Assume some point of $X$ is an interior point, $x$. Fix $r>0$ such the neighborhood of radius $r$ around $x$ is contained in $X$. This neighborhood has infinitely many points of $X$.

Choose $k$ such that $kx>C$, then pick $k-1$ many $x_i$ from the neighborhood around $x$ such that each $x_i>x$. Then the sum of all $k$ elements is greater than $C$, thus by contradiction, no point of $X$ can be an interior point.

Then any point in $X$ must be either an isolated point or a limit point of $X$ (or both). The set of isolated points is obviously countable, so the question becomes how many limit points there are.
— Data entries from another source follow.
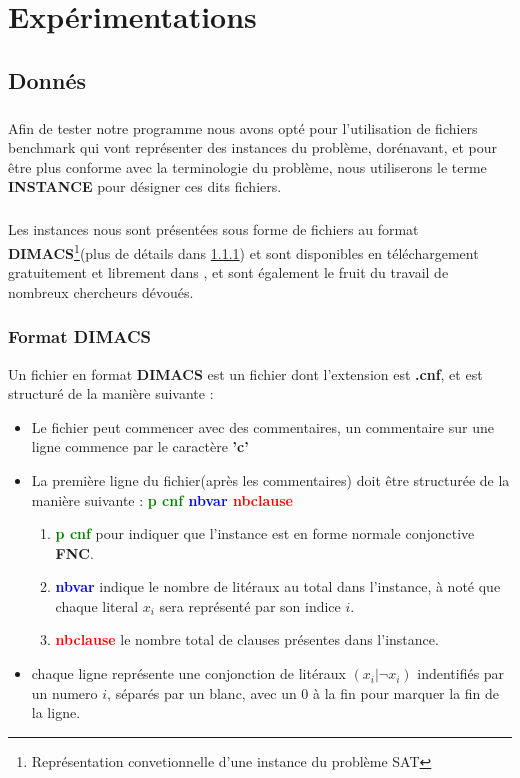 \chapter{Expérimentations}
\section{Donnés}\label{dataSet}
\paragraph{}Afin de tester notre programme nous avons opté pour l'utilisation de fichiers benchmark qui vont représenter des instances du problème, dorénavant, et pour être plus conforme avec la terminologie du problème, nous utiliserons le terme \textbf{INSTANCE} pour désigner ces dits fichiers.
\paragraph{}
Les instances nous sont présentées sous forme de fichiers au format \textbf{DIMACS}\footnote{Représentation convetionnelle d'une instance du problème SAT}(plus de détails dans \ref{par:dimacs}) et sont disponibles en téléchargement gratuitement et librement dans \cite{Benchmark}, et sont également le fruit du travail de nombreux chercheurs dévoués.
\subsection{Format DIMACS}\label{par:dimacs}
Un fichier en format \textbf{DIMACS} est un fichier dont l'extension est \textbf{.cnf}, et est structuré de la manière suivante : \\
\begin{itemize}
	\item Le fichier peut commencer avec des commentaires, un commentaire sur une ligne commence par le caractère \textbf{'c'}
	\item La première ligne du fichier(après les commentaires) doit être structurée de la manière suivante : \textbf{\textcolor{green}{p cnf} \textcolor{blue}{nbvar} \textcolor{red}{nbclause}}
	\begin{enumerate}
		\item \textbf{\textcolor{green}{p cnf}} pour indiquer que l'instance est en forme normale conjonctive \textbf{FNC}.
		\item \textbf{\textcolor{blue}{nbvar}} indique le nombre de litéraux au total dans l'instance, à noté que chaque literal $x_{i}$ sera représenté par son indice $i$.
		\item \textbf{\textcolor{red}{nbclause}} le nombre total de clauses présentes dans l'instance.
	\end{enumerate}
	\item chaque ligne représente une conjonction de litéraux $(x_{i} \vert \lnot x_{i})$ indentifiés par un numero $i$, séparés par un blanc, avec un 0 à la fin pour marquer la fin de la ligne.
\end{itemize}
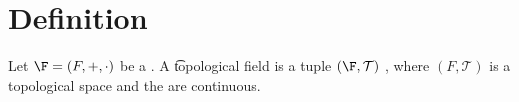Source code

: 
\section*{Definition}

Let $\F  = (F, +, \cdot )$ be a .
A \t{topological field} is a tuple $(\F , \mathcal{T} )$ , where $(F, \mathcal{T} )$ is a topological space and the are continuous.
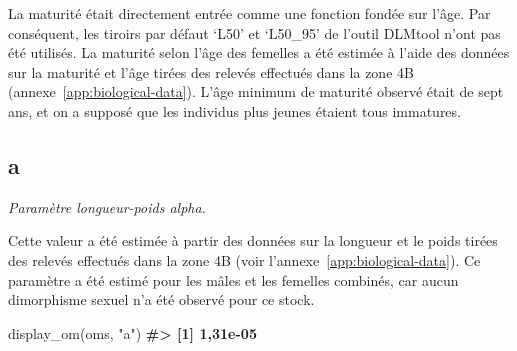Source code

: \documentclass[french,11pt]{book}
\newenvironment{Shaded}{\begin{snugshade}}{\end{snugshade}}
\newcommand{\CommentTok}[1]{\textcolor[rgb]{0.56,0.35,0.01}{\textbf{#1}}}
\newcommand{\ControlFlowTok}[1]{\textcolor[rgb]{0.13,0.29,0.53}{\textit{#1}}}
\newcommand{\DecValTok}[1]{\textcolor[rgb]{0.00,0.00,0.81}{#1}}
\newcommand{\FloatTok}[1]{\textcolor[rgb]{0.00,0.00,0.81}{#1}}
\newcommand{\FunctionTok}[1]{\textcolor[rgb]{0.00,0.00,0.00}{#1}}
\newcommand{\NormalTok}[1]{#1}
\newcommand{\OtherTok}[1]{\textcolor[rgb]{0.56,0.35,0.01}{#1}}
\newcommand{\SpecialCharTok}[1]{\textcolor[rgb]{0.00,0.00,0.00}{#1}}
\newcommand{\StringTok}[1]{\textcolor[rgb]{0.31,0.60,0.02}{#1}}
\begin{document}
La maturité était directement entrée comme une fonction fondée sur l'âge. Par conséquent, les tiroirs par défaut `L50' et `L50\_95' de l'outil DLMtool n'ont pas été utilisés. La maturité selon l'âge des femelles a été estimée à l'aide des données sur la maturité et l'âge tirées des relevés effectués dans la zone 4B (annexe~\ref{app:biological-data}). L'âge minimum de maturité observé était de sept ans, et on a supposé que les individus plus jeunes étaient tous immatures.
\begin{Shaded}
\end{Shaded}
\subsection{a}
\label{app:desc-stock-a-yelloweye}

\emph{Paramètre longueur-poids alpha.}

Cette valeur a été estimée à partir des données sur la longueur et le poids tirées des relevés effectués dans la zone 4B (voir l'annexe~\ref{app:biological-data}). Ce paramètre a été estimé pour les mâles et les femelles combinés, car aucun dimorphisme sexuel n'a été observé pour ce stock.
\begin{Shaded}
\begin{Highlighting}[]
\FunctionTok{display\_om}\NormalTok{(oms, }\StringTok{"a"}\NormalTok{)}
\CommentTok{\#\textgreater{} [1] 1,31e{-}05}
\end{Highlighting}
\end{Shaded}
\end{document}
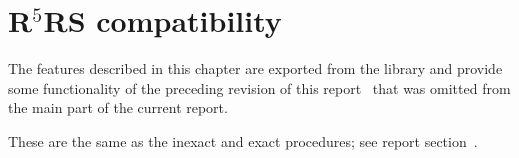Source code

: \chapter{R$^5$RS compatibility}
\label{r5rscompatchapter}

The features described in this chapter are exported from the
 library and provide some functionality of the
preceding revision of this report~\cite{R5RS} that was omitted from
the main part of the current report.

\begin{entry}{%
}

These are the same as the {\cf inexact} and {\cf exact}
procedures; see report section~.
\end{entry}

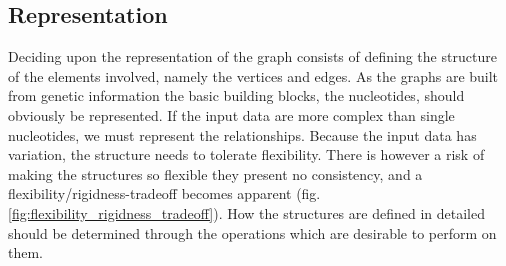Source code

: \documentclass[thesis.tex]{subfiles}
\begin{document}
\subsection{Representation}
Deciding upon the representation of the graph consists of defining the structure of the elements involved, namely the vertices and edges. As the graphs are built from genetic information the basic building blocks, the nucleotides, should obviously be represented. If the input data are more complex than single nucleotides, we must represent the relationships. Because the input data has variation, the structure needs to tolerate flexibility. There is however a risk of making the structures so flexible they present no consistency, and a flexibility/rigidness-tradeoff becomes apparent (fig. \ref{fig:flexibility_rigidness_tradeoff}). How the structures are defined in detailed should be determined through the operations which are desirable to perform on them.\\
\par\noindent
\end{document}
For any nonzero limit point, there are infinitely many points in $X$ in any neighborhood of that limit point. Thus, by a similar process as above, we can create another contradiction to show that no such limit point exists. Of course, a limit point at $0$ is still possible, but that is not a problem in terms of countability.